## Data extracted from a collection
++++++++++
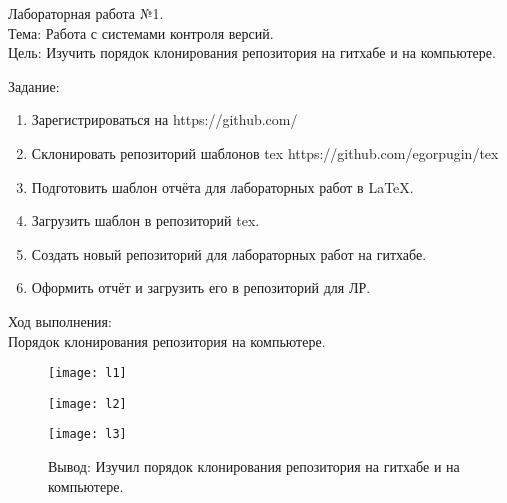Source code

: \begin{center}
Лабораторная работа №1.
\\
Тема: Работа с системами контроля версий.
\\
Цель: Изучить порядок клонирования репозитория на гитхабе и на компьютере.
 
\end{center}
Задание:
\begin{enumerate}
\item Зарегистрироваться на https://github.com/

\item Склонировать репозиторий шаблонов tex https://github.com/egorpugin/tex
 
\item Подготовить шаблон отчёта для лабораторных работ в LaTeX.

\item Загрузить шаблон в репозиторий tex.

\item Создать новый репозиторий для лабораторных работ на гитхабе.

\item Оформить отчёт и загрузить его в репозиторий для ЛР.
\end{enumerate}
Ход выполнения:
\\
Порядок клонирования репозитория на компьютере.

\begin{figure}[h]
\centering
\texttt{[image: l1]}

\label{fig:l1}
\end{figure}

\begin{figure}[h]
\centering
\texttt{[image: l2]}

\label{fig:l2}
\end{figure}

\begin{figure}[h]
\centering
\texttt{[image: l3]}

\label{fig:l3}
Вывод: Изучил порядок клонирования репозитория на гитхабе и на компьютере.
\end{figure}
++++++++++
Extract all lines from the data in which "texttt" is found.

## ANSWER TO THIS TASK
\texttt{[image: l1]}
\texttt{[image: l2]}
\texttt{[image: l3]}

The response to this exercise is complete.